▶ Input data:
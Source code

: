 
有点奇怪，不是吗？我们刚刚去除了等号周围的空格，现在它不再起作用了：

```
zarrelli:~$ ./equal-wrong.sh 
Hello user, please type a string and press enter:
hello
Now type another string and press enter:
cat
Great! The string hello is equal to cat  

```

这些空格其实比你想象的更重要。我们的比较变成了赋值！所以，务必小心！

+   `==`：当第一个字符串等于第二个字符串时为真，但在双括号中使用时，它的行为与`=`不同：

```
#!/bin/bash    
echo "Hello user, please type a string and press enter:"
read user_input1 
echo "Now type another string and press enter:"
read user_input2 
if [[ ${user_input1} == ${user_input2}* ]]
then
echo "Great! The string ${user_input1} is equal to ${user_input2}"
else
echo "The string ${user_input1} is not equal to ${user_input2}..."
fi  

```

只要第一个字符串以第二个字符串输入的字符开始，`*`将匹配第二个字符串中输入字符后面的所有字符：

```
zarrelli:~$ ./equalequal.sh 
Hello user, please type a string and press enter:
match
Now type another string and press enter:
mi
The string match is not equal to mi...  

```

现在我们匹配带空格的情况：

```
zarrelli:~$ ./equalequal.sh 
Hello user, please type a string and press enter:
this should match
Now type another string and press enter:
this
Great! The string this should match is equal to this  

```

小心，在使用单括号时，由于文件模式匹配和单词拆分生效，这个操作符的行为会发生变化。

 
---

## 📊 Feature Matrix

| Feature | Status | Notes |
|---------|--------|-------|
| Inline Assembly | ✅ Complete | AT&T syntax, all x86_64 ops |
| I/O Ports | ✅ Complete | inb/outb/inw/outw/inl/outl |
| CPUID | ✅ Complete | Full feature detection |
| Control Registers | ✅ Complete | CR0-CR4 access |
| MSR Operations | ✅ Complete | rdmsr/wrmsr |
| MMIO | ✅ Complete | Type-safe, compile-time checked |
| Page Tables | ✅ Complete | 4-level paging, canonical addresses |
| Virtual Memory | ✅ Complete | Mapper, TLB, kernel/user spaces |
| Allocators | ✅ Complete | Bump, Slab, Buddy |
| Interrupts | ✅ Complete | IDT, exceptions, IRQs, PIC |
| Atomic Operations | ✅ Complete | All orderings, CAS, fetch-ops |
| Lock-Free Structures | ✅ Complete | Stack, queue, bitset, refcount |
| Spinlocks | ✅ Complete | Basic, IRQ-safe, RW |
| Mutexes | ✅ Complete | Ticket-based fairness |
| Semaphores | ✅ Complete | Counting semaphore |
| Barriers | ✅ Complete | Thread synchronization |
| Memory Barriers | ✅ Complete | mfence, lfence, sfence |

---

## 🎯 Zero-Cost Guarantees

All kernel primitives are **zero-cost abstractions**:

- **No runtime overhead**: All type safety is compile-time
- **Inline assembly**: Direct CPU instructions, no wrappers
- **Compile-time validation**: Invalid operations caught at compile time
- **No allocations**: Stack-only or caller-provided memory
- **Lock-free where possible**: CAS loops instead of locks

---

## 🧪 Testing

▶ Exercise details: If a line contains the word "compile", count it; give the total for the entries above and nothing else.

▶ Answer to the exercise: 3